───── RECORDS FOR THE TASK

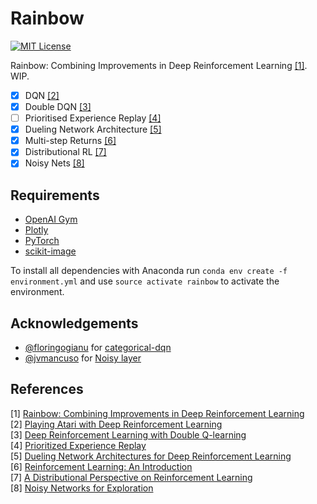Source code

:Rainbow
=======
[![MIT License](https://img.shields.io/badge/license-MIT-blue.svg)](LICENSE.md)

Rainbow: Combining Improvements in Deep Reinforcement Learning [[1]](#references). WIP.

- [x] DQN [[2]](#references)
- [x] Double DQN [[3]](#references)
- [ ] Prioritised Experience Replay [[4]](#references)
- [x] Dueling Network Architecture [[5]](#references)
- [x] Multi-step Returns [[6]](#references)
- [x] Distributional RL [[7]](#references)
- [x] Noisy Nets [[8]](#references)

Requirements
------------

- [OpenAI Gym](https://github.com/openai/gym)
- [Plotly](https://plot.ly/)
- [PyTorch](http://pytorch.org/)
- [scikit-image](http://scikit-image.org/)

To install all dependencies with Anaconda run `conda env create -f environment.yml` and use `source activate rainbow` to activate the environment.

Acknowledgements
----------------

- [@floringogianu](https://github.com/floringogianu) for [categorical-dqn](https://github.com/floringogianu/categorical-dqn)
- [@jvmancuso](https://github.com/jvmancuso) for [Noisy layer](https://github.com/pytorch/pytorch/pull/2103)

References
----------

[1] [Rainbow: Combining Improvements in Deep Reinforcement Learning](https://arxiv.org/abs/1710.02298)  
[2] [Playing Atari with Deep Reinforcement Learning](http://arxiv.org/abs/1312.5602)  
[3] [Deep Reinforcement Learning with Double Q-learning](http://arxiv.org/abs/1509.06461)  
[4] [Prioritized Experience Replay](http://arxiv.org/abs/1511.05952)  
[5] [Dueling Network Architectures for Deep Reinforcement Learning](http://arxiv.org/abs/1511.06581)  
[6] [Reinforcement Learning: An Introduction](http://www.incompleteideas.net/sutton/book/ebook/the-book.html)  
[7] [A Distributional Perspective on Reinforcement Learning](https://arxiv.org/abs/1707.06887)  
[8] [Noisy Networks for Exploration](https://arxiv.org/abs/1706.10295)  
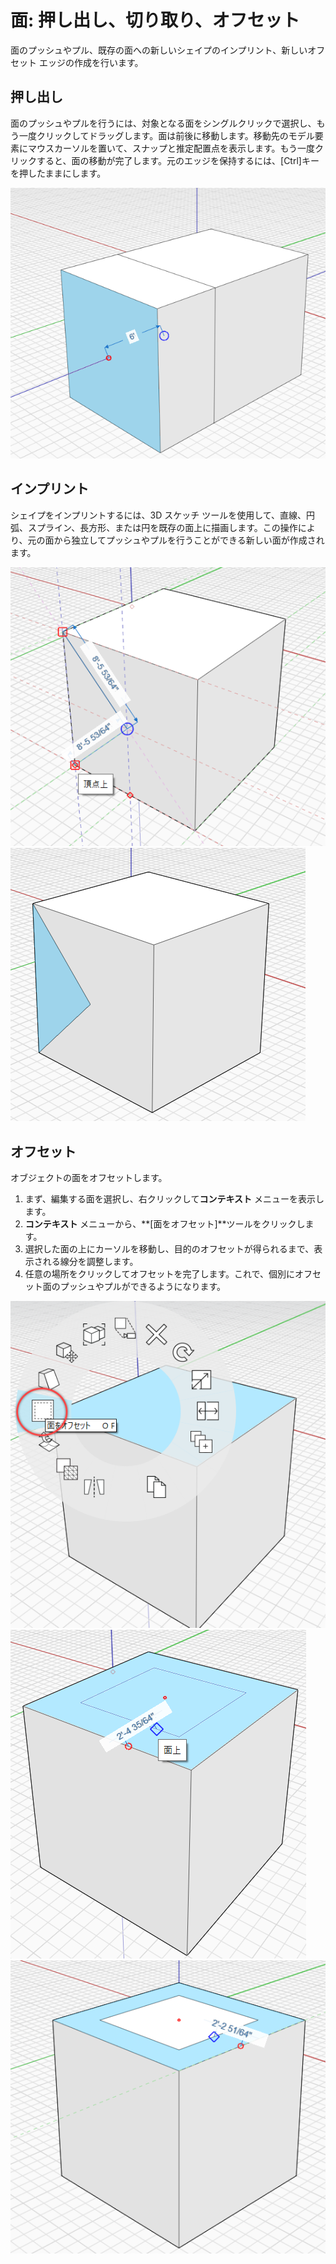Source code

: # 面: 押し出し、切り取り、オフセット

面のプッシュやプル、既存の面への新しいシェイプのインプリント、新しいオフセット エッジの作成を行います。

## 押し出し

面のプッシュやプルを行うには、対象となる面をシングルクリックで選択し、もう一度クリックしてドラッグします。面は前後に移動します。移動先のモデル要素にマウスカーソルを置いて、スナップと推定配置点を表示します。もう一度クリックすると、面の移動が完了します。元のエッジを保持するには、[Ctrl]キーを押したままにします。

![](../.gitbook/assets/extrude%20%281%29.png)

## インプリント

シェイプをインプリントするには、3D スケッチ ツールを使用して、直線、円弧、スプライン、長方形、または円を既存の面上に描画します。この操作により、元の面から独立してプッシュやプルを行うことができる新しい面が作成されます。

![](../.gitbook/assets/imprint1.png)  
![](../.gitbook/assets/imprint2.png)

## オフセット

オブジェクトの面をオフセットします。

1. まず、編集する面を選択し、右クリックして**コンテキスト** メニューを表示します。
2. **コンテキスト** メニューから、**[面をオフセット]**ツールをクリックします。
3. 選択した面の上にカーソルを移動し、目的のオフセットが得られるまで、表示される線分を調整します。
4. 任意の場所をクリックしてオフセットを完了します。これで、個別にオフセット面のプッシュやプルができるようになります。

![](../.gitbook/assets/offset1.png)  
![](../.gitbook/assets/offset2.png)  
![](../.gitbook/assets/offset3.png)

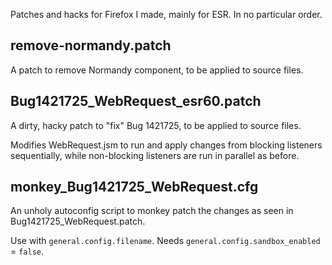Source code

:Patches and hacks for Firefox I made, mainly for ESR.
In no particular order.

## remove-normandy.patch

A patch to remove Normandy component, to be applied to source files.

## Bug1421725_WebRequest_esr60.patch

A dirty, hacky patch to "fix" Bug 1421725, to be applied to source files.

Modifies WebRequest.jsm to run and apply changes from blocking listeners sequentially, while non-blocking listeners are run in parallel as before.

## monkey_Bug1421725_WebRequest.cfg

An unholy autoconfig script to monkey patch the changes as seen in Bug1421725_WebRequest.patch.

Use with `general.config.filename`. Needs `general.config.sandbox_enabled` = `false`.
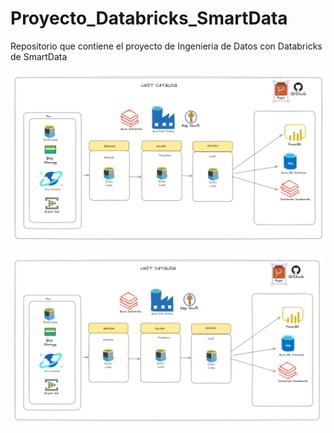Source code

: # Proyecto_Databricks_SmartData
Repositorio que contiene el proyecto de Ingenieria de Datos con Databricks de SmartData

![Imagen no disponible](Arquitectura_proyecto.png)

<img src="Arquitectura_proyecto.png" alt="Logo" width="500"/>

──────────

Where does "https" occur in the data? Copy each line that has it.

### RESPONSE
[![MIT License](https://img.shields.io/badge/license-MIT-blue.svg)](LICENSE.md)
- [OpenAI Gym](https://github.com/openai/gym)
- [Plotly](https://plot.ly/)
- [@floringogianu](https://github.com/floringogianu) for [categorical-dqn](https://github.com/floringogianu/categorical-dqn)
- [@jvmancuso](https://github.com/jvmancuso) for [Noisy layer](https://github.com/pytorch/pytorch/pull/2103)
[1] [Rainbow: Combining Improvements in Deep Reinforcement Learning](https://arxiv.org/abs/1710.02298)  
[7] [A Distributional Perspective on Reinforcement Learning](https://arxiv.org/abs/1707.06887)  
[8] [Noisy Networks for Exploration](https://arxiv.org/abs/1706.10295)  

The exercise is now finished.